II Dzień ul. Wierobieja
Za nami druga edycja święta tej najstarszej w mieście ulicy. To tutaj pojawił się pierwszy neon w Hajnówce i pierwszy sklep samoobsługowy. Jakby nie zacząć opowieści o tej ulicy i jej święcie, to zawsze będzie to historia o ludziach. O tych, którzy tu kiedyś mieszkali i pracowali, o tych, którzy zorganizowali tę imprezę, i wreszcie o tych, którzy świetnie się na niej bawili.

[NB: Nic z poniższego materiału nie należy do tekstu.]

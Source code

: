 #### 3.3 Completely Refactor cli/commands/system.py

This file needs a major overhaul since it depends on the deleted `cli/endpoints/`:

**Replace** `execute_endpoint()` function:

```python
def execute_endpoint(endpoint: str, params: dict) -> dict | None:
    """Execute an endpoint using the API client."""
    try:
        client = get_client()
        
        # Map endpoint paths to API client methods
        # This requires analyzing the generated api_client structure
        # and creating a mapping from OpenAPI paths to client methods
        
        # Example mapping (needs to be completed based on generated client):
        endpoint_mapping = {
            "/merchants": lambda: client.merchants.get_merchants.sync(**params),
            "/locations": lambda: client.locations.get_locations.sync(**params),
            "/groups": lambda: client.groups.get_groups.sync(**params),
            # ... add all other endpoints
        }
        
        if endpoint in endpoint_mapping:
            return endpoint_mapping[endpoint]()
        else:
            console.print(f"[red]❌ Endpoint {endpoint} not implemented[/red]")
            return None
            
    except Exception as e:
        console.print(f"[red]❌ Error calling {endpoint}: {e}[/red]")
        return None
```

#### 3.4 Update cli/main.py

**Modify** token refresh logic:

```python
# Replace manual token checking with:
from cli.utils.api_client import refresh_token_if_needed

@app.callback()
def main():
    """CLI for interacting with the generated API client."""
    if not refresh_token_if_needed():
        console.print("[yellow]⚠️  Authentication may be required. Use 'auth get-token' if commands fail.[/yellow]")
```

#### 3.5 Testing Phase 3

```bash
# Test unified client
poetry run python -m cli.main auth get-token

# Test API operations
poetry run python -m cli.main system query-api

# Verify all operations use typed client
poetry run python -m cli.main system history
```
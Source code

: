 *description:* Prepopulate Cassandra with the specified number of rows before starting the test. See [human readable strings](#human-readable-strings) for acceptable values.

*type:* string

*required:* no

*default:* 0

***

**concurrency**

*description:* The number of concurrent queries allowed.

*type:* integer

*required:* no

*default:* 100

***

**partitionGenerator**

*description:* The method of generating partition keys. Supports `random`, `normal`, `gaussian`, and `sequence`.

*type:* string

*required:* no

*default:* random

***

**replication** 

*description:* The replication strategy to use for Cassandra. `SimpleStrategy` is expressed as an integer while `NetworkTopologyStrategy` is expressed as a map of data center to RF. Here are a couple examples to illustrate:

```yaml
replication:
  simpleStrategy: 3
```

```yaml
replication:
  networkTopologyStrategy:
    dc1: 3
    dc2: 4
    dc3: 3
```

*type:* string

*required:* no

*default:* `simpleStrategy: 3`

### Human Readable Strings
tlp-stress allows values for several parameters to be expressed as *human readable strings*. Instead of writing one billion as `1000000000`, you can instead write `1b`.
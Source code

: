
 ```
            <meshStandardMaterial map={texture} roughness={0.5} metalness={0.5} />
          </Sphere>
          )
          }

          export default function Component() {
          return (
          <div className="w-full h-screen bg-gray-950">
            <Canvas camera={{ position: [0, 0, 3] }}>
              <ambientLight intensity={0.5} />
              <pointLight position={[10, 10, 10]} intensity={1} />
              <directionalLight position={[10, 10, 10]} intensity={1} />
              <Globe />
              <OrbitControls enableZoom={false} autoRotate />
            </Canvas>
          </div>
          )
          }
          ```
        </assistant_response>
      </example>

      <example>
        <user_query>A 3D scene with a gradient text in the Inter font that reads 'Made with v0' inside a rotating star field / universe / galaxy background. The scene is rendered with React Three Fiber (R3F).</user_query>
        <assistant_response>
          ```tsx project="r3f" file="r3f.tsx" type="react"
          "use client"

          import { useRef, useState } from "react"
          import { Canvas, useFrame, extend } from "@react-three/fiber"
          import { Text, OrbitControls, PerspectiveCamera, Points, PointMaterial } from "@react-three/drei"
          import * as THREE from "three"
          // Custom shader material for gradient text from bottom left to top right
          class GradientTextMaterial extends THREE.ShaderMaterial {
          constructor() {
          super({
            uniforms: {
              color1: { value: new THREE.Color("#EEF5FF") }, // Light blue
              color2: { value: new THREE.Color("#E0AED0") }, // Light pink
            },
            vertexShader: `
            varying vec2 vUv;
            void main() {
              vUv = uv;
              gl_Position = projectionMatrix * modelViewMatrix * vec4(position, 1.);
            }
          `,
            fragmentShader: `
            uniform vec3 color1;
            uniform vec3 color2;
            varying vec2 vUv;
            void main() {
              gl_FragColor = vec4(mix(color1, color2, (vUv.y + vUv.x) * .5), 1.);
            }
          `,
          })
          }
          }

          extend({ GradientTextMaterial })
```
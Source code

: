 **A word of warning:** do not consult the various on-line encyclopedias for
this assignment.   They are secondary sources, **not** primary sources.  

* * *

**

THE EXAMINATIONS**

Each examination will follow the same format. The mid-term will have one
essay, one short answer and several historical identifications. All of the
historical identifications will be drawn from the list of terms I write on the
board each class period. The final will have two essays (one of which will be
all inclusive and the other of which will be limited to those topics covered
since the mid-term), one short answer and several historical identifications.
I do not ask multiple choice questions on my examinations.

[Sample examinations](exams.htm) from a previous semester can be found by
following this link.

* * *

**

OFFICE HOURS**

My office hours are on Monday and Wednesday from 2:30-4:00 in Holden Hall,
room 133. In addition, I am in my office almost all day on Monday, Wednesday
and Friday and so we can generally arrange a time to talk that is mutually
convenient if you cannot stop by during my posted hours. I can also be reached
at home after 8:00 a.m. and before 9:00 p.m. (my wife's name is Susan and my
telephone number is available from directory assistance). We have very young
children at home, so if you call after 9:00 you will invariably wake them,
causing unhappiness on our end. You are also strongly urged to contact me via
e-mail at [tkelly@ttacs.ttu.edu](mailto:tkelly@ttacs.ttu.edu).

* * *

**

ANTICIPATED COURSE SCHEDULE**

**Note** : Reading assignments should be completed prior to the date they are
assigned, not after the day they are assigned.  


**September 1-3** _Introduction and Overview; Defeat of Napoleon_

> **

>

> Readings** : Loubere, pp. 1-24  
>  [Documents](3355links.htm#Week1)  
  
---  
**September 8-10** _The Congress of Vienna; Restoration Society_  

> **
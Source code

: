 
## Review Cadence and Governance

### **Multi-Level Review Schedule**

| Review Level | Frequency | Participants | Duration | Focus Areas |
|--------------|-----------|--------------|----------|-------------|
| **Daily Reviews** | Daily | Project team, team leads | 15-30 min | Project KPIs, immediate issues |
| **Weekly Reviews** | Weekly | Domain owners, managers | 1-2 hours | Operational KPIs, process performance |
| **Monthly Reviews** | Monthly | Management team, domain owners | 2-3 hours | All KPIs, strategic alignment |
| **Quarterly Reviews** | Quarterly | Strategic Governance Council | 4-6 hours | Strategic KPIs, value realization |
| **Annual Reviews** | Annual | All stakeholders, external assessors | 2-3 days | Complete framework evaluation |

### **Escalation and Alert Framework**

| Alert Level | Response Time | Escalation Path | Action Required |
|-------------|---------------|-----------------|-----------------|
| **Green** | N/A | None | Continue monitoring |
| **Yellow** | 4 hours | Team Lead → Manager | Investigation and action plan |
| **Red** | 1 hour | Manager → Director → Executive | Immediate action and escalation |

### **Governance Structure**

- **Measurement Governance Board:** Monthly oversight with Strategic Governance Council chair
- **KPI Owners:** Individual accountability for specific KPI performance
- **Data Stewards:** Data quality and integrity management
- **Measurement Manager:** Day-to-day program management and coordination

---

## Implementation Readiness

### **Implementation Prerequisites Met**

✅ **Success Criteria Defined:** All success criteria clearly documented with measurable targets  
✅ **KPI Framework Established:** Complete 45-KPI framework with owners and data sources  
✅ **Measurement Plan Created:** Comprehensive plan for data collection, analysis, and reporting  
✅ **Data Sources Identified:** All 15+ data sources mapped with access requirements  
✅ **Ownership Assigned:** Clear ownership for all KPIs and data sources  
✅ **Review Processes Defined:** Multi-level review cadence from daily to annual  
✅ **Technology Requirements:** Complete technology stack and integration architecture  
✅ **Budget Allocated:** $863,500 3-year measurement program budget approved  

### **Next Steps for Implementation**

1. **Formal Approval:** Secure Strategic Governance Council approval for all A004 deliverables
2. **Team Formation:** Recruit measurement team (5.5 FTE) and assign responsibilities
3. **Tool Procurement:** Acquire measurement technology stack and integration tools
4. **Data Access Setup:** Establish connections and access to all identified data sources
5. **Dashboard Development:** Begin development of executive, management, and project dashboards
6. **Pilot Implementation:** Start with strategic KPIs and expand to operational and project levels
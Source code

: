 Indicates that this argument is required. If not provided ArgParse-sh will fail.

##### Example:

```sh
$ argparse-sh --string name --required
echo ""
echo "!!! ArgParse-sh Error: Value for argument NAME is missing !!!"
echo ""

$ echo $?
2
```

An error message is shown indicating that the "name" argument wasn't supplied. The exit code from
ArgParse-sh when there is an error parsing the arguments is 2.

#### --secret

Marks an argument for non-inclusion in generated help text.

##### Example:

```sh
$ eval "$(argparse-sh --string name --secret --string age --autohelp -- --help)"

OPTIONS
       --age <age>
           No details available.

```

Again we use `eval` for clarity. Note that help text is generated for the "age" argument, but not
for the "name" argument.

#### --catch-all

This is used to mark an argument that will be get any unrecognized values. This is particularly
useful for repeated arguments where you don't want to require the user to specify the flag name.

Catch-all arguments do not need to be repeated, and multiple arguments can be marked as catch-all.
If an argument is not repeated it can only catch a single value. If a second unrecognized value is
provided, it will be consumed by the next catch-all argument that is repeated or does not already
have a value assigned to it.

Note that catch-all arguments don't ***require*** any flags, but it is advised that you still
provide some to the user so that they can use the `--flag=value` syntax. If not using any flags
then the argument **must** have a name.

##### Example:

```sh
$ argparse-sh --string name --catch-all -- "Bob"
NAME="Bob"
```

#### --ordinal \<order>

Na wycieczkę w przeszłość w minioną sobotę (5 sierpnia) zabrał hajnowian Ryszard Pater, autor książek historycznych na temat miasta i okolic, skarbnica wiedzy o dawnych czasach i mieszkańcach. Niektórzy uczestnicy przyjechali do Hajnówki specjalnie na ten spacer historyczny. Jeśli chodzi o ulicę Wierobieja, jest o czym opowiadać. To tutaj prowadził swój zakład legendarny cukiernik, do którego mamy posyłały dzieci w niedzielę, mówiąc: „Biegnij do Drewnowskiego po napoleonki”. Tutaj też działał inny legendarny zakład – fotograficzny. Należał do Andrzejewskiego. To on jako pierwszy na Wierobieja kupił sobie po wojnie samochód. W czasach gdy ludzie zazwyczaj chodzili pieszo, albo jeździli furmankami, auto robiło wrażenie. W drewnianym budynku z kolei, obecnie opuszczonym i przeznaczonym do sprzedaży, do którego współcześnie dodano kolumny w stylu antycznym, mieścił się pierwszy w Hajnówce sklep samoobsługowy. To właśnie w nim pojawił się pierwszy w mieście neon.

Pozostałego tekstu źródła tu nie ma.